Look below for the line containing "GET /api/todos: Fetch all tasks."; from there through the line containing "POST /api/calendar/:day: Add", both lines included, please set down each line exactly and nothing else.
___ Material provided
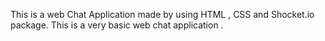 This is a web Chat Application made by using HTML , CSS and Shocket.io package.
This is a very basic web chat application .
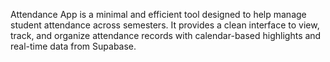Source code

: Attendance App is a minimal and efficient tool designed to help manage student attendance across semesters. It provides a clean interface to view, track, and organize attendance records with calendar-based highlights and real-time data from Supabase.

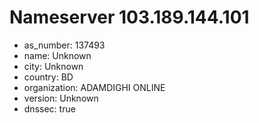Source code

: # Nameserver 103.189.144.101

* as_number: 137493
* name: Unknown
* city: Unknown
* country: BD
* organization: ADAMDIGHI ONLINE
* version: Unknown
* dnssec: true
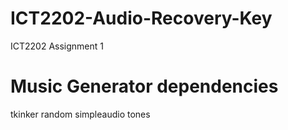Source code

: # ICT2202-Audio-Recovery-Key
ICT2202 Assignment 1

# Music Generator dependencies
tkinker
random
simpleaudio
tones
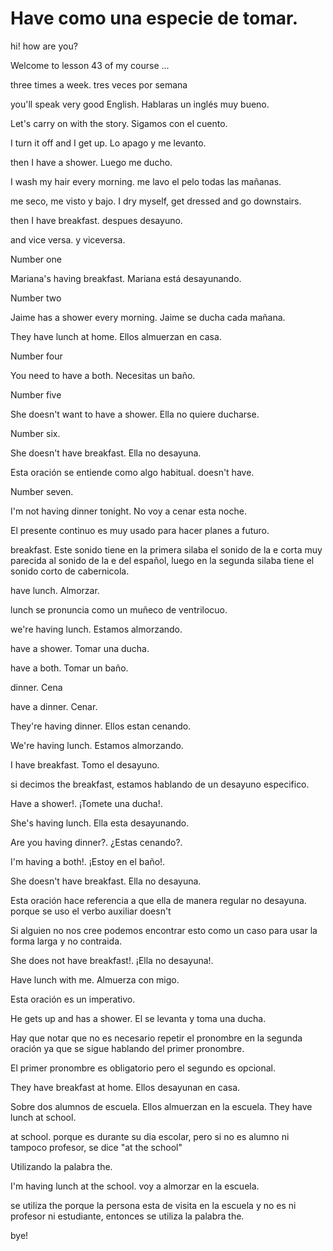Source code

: # Have como una especie de tomar.

hi! how are you?

Welcome to lesson 43 of my course ...

three times a week. tres veces por semana

you'll speak very good English. Hablaras un inglés muy bueno.

Let's carry on with the story. Sigamos con el cuento.

I turn it off and I get up. Lo apago y me levanto.

then I have a shower. Luego me ducho.

I wash my hair every morning. me lavo el pelo todas las mañanas.

me seco, me visto y bajo. I dry myself, get dressed and go downstairs.

then I have breakfast. despues desayuno.

and vice versa. y viceversa.

Number one

Mariana's having breakfast. Mariana está desayunando.

Number two

Jaime has a shower every morning.
Jaime se ducha cada mañana.

They have lunch at home.
Ellos almuerzan en casa.

Number four

You need to have a both.
Necesitas un baño.

Number five

She doesn't want to have a shower.
Ella no quiere ducharse.

Number six.

She doesn't have breakfast.
Ella no desayuna.

Esta oración se entiende como algo
habitual. doesn't have.

Number seven.

I'm not having dinner tonight.
No voy a cenar esta noche.

El presente continuo es muy usado
para hacer planes a futuro.

breakfast. Este sonido tiene en la 
primera silaba el sonido de la e corta
muy parecida al sonido de la e del
español, luego en la segunda silaba
tiene el sonido corto de cabernicola.

have lunch.
Almorzar.

lunch se pronuncia como un muñeco
de ventrilocuo.

we're having lunch.
Estamos almorzando.

have a shower.
Tomar una ducha.

have a both.
Tomar un baño.

dinner. Cena

have a dinner. Cenar.

They're having dinner.
Ellos estan cenando.

We're having lunch.
Estamos almorzando.

I have breakfast.
Tomo el desayuno.

si decimos the breakfast, estamos
hablando de un desayuno especifico.

Have a shower!.
¡Tomete una ducha!.

She's having lunch.
Ella esta desayunando.

Are you having dinner?.
¿Estas cenando?.

I'm having a both!.
¡Estoy en el baño!.

She doesn't have breakfast.
Ella no desayuna.

Esta oración hace referencia a que
ella de manera regular no desayuna.
porque se uso el verbo auxiliar doesn't

Si alguien no nos cree podemos encontrar
esto como un caso para usar la forma
larga y no contraida.

She does not have breakfast!.
¡Ella no desayuna!.

Have lunch with me.
Almuerza con migo.

Esta oración es un imperativo.

He gets up and has a shower.
El se levanta y toma una ducha.

Hay que notar que no es necesario
repetir el pronombre en la segunda
oración ya que se sigue hablando del
primer pronombre.

El primer pronombre es obligatorio
pero el segundo es opcional.

They have breakfast at home.
Ellos desayunan en casa.

Sobre dos alumnos de escuela.
Ellos almuerzan en la escuela.
They have lunch at school.

at school. porque es durante su dia
escolar, pero si no es alumno ni
tampoco profesor, se dice "at the school"

Utilizando la palabra the.

I'm having lunch at the school.
voy a almorzar en la escuela.

se utiliza the porque la persona esta
de visita en la escuela y no es ni
profesor ni estudiante, entonces
se utiliza la palabra the.

bye!
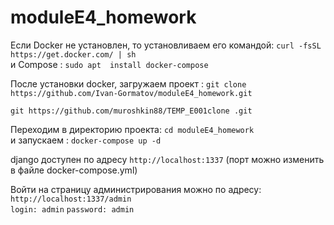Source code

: # moduleE4_homework

Если Docker не установлен, то установливаем его командой: `curl -fsSL https://get.docker.com/ | sh`  
и Compose : `sudo apt  install docker-compose`


После установки docker, загружаем проект :
`git clone https://github.com/Ivan-Gormatov/moduleE4_homework.git`


`git https://github.com/muroshkin88/TEMP_E001clone .git`


Переходим в директорию проекта:
`cd moduleE4_homework`  
и запускаем :
`docker-compose up -d` 

django доступен по адресу `http://localhost:1337` (порт можно изменить в файле docker-compose.yml) 

Войти на страницу администрирования можно по адресу:
`http://localhost:1337/admin`   
`login: admin`
`password: admin`
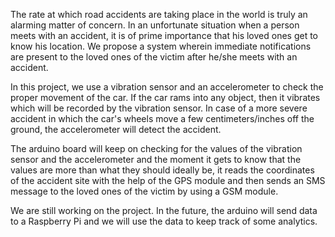 The rate at which road accidents are taking place in the world is truly an alarming matter of
concern. In an unfortunate situation when a person meets with an accident, it is of prime
importance that his loved ones get to know his location. We propose a system wherein
immediate notifications are present to the loved ones of the victim after he/she meets with
an accident.

In this project, we use a vibration sensor and an accelerometer to check the proper movement of the car. If the car rams into any object, then it vibrates which will be recorded by the vibration sensor. In case of a more severe accident in which the car's wheels move a few centimeters/inches off the ground, the accelerometer will detect the accident. 

The arduino board will keep on checking for the values of the vibration sensor and the accelerometer and the moment it gets to know that the values are more than what they should ideally be, it reads the coordinates of the accident site with the help of the GPS module and then sends an SMS message to the loved ones of the victim by using a GSM module.

We are still working on the project. In the future, the arduino will send data to a Raspberry Pi and we will use the data to keep track of some analytics.
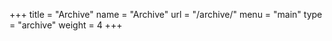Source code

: +++
title = "Archive"
name = "Archive"
url = "/archive/"
menu = "main"
type = "archive"
weight = 4
+++
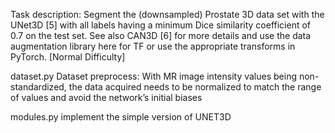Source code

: Task description:
Segment the (downsampled) Prostate 3D data set with the UNet3D [5] with all labels having a minimum
Dice similarity coefficient of 0.7 on the test set. See also CAN3D [6] for more details and use the data
augmentation library here for TF or use the appropriate transforms in PyTorch. [Normal Difficulty]

dataset.py 
Dataset preprocess:
With MR image intensity values being non-standardized, the data acquired needs to be normalized to match the range
of values and avoid the network’s initial biases

modules.py
implement the simple version of UNET3D
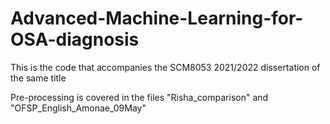 # Advanced-Machine-Learning-for-OSA-diagnosis
This is the code that accompanies the SCM8053 2021/2022 dissertation of the same title

Pre-processing is covered in the files "Risha_comparison" and "OFSP_English_Amonae_09May"
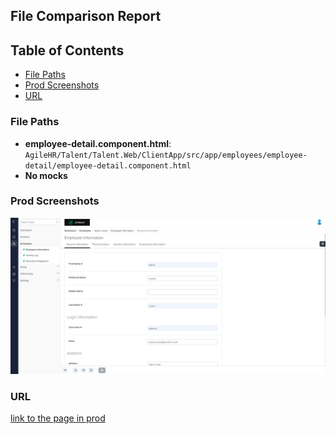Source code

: ## File Comparison Report

## Table of Contents

- [File Paths](#file-paths)
- [Prod Screenshots](#prod-screenshots)
- [URL](#url)

### File Paths

- **employee-detail.component.html**: `AgileHR/Talent/Talent.Web/ClientApp/src/app/employees/employee-detail/employee-detail.component.html`
- **No mocks**

### Prod Screenshots

![Prod Screenshot](employee-detail-prod.png)

### URL

[link to the page in prod](https://piedpiper.agilehr.net/core/employees/employee_3qag7x02zz91evx6tmvcqebwn1/overview/personal-information)
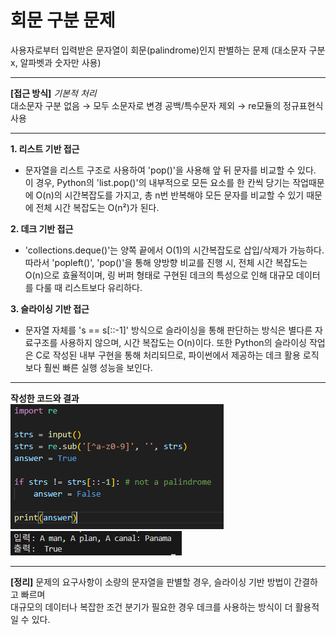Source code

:# 회문 구분 문제
사용자로부터 입력받은 문자열이 회문(palindrome)인지 판별하는 문제
(대소문자 구분 x, 알파벳과 숫자만 사용)

---

**[접근 방식]**
_*기본적 처리*_<br>
대소문자 구분 없음 → 모두 소문자로 변경
공백/특수문자 제외 → re모듈의 정규표현식 사용

---

**1. 리스트 기반 접근**
- 문자열을 리스트 구조로 사용하여 'pop()'을 사용해 앞 뒤 문자를 비교할 수 있다. 이 경우, Python의 'list.pop()'의 내부적으로 모든 요소를 한 칸씩 당기는 작업때문에 O(n)의 시간복잡도를 가지고, 총 n번 반복해야 모든 문자를 비교할 수 있기 때문에 전체 시간 복잡도는 O(n²)가 된다. 

**2. 데크 기반 접근**
- 'collections.deque()'는 양쪽 끝에서 O(1)의 시간복잡도로 삽입/삭제가 가능하다. 따라서 'popleft()', 'pop()'을 통해 양방향 비교를 진행 시, 전체 시간 복잡도는 O(n)으로 효율적이며, 링 버퍼 형태로 구현된 데크의 특성으로 인해 대규모 데이터를 다룰 때 리스트보다 유리하다.

**3. 슬라이싱 기반 접근**
- 문자열 자체를 's == s[::-1]' 방식으로 슬라이싱을 통해 판단하는 방식은 별다른 자료구조를 사용하지 않으며, 시간 복잡도는 O(n)이다. 또한 Python의 슬라이싱 작업은 C로 작성된 내부 구현을 통해 처리되므로, 파이썬에서 제공하는 데크 활용 로직보다 훨씬 빠른 실행 성능을 보인다.

---

**작성한 코드와 결과**<br>
<img src="./images/code.png"/><br>
<img src="./images/result.png"/>

---

**[정리]**
문제의 요구사항이 소량의 문자열을 판별할 경우, 슬라이싱 기반 방법이 간결하고 빠르며  
대규모의 데이터나 복잡한 조건 분기가 필요한 경우 데크를 사용하는 방식이 더 활용적일 수 있다.
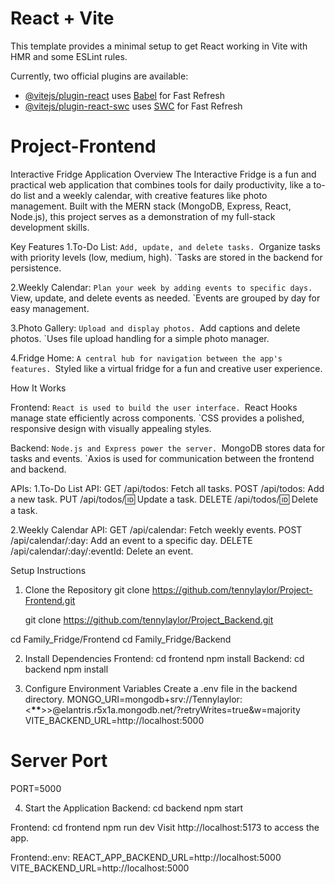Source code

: # React + Vite

This template provides a minimal setup to get React working in Vite with HMR and some ESLint rules.

Currently, two official plugins are available:

- [@vitejs/plugin-react](https://github.com/vitejs/vite-plugin-react/blob/main/packages/plugin-react/README.md) uses [Babel](https://babeljs.io/) for Fast Refresh
- [@vitejs/plugin-react-swc](https://github.com/vitejs/vite-plugin-react-swc) uses [SWC](https://swc.rs/) for Fast Refresh

# Project-Frontend

Interactive Fridge Application
Overview
The Interactive Fridge is a fun and practical web application that combines tools for daily productivity, like a to-do list and a weekly calendar, with creative features like photo management. Built with the MERN stack (MongoDB, Express, React, Node.js), this project serves as a demonstration of my full-stack development skills.

Key Features
1.To-Do List:
`Add, update, and delete tasks.
 `Organize tasks with priority levels (low, medium, high).
`Tasks are stored in the backend for persistence.

2.Weekly Calendar:
`Plan your week by adding events to specific days.
 `View, update, and delete events as needed.
`Events are grouped by day for easy management.

3.Photo Gallery:
`Upload and display photos.
 `Add captions and delete photos.
`Uses file upload handling for a simple photo manager.

4.Fridge Home:
`A central hub for navigation between the app's features.
 `Styled like a virtual fridge for a fun and creative user experience.

How It Works

Frontend:
`React is used to build the user interface.
 `React Hooks manage state efficiently across components.
`CSS provides a polished, responsive design with visually appealing styles.

Backend:
`Node.js and Express power the server.
 `MongoDB stores data for tasks and events.
`Axios is used for communication between the frontend and backend.

APIs:
1.To-Do List API:
GET /api/todos: Fetch all tasks.
POST /api/todos: Add a new task.
PUT /api/todos/:id: Update a task.
DELETE /api/todos/:id: Delete a task.

2.Weekly Calendar API:
GET /api/calendar: Fetch weekly events.
POST /api/calendar/:day: Add an event to a specific day.
DELETE /api/calendar/:day/:eventId: Delete an event.

Setup Instructions

1. Clone the Repository
   git clone https://github.com/tennylaylor/Project-Frontend.git
   
   git clone https://github.com/tennylaylor/Project_Backend.git

cd Family_Fridge/Frontend
cd Family_Fridge/Backend

2. Install Dependencies
   Frontend:
   cd frontend
   npm install
   Backend:
   cd backend
   npm install

3. Configure Environment Variables
   Create a .env file in the backend directory.
   MONGO_URI=mongodb+srv://Tennylaylor:<****\*\*****>>@elantris.r5x1a.mongodb.net/?retryWrites=true&w=majority
   VITE_BACKEND_URL=http://localhost:5000

# Server Port

PORT=5000

4. Start the Application
   Backend:
   cd backend
   npm start

Frontend:
cd frontend
npm run dev
Visit http://localhost:5173 to access the app.

Frontend:.env:
REACT_APP_BACKEND_URL=http://localhost:5000
VITE_BACKEND_URL=http://localhost:5000
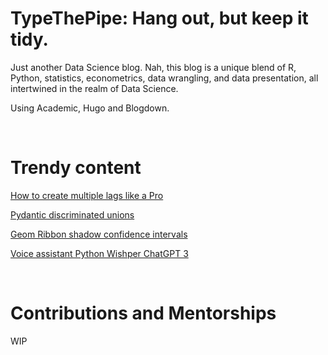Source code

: # TypeThePipe: Hang out, but keep it tidy.


Just another Data Science blog. Nah, this blog is a unique blend of R, Python, statistics, econometrics, data wrangling, and data presentation, all intertwined in the realm of Data Science.

Using Academic, Hugo and Blogdown.

<br>

# Trendy content
[How to create multiple lags like a Pro](https://typethepipe.com/vizs-and-tips/how-to-create-multiple-lags-in-r/)

[Pydantic discriminated unions](https://typethepipe.com/post/pydantic-discriminated-union/)

[Geom Ribbon shadow confidence intervals](https://typethepipe.com/vizs-and-tips/ggplot-geom_ribbon-shadow-confidence-interval/)

[Voice assistant Python Wishper ChatGPT 3](https://typethepipe.com/post/gpt-whisper-build-your-own-voice-assistant/)

<br>

# Contributions and Mentorships

WIP
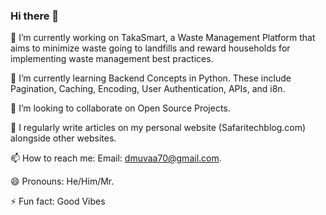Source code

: ### Hi there 👋

<!--
**dmuvaa/dmuvaa** is a ✨ _special_ ✨ repository because its `README.md` (this file) appears on your GitHub profile.
-->

🔭 I’m currently working on TakaSmart, a Waste Management Platform that aims to minimize waste going to landfills and reward households for implementing waste management best practices.


🌱 I’m currently learning Backend Concepts in Python. These include Pagination, Caching, Encoding, User Authentication, APIs, and i8n.


👯 I’m looking to collaborate on Open Source Projects.


💬 I regularly write articles on my personal website (Safaritechblog.com) alongside other websites.


📫 How to reach me: Email: dmuvaa70@gmail.com.


😄 Pronouns: He/Him/Mr.


⚡ Fun fact: Good Vibes
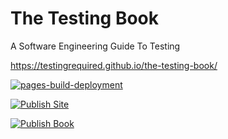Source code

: # The Testing Book

A Software Engineering Guide To Testing

https://testingrequired.github.io/the-testing-book/

[![pages-build-deployment](https://github.com/testingrequired/the-testing-book/actions/workflows/pages/pages-build-deployment/badge.svg)](https://github.com/testingrequired/the-testing-book/actions/workflows/pages/pages-build-deployment)

[![Publish Site](https://github.com/testingrequired/the-testing-book/actions/workflows/publish-site.yml/badge.svg)](https://github.com/testingrequired/the-testing-book/actions/workflows/publish-site.yml)

[![Publish Book](https://github.com/testingrequired/the-testing-book/actions/workflows/publish-book.yml/badge.svg)](https://github.com/testingrequired/the-testing-book/actions/workflows/publish-book.yml)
______
_Solution to the exercise_.
GET /api/todos: Fetch all tasks.
POST /api/todos: Add a new task.
PUT /api/todos/:id: Update a task.
DELETE /api/todos/:id: Delete a task.

2.Weekly Calendar API:
GET /api/calendar: Fetch weekly events.
POST /api/calendar/:day: Add an event to a specific day.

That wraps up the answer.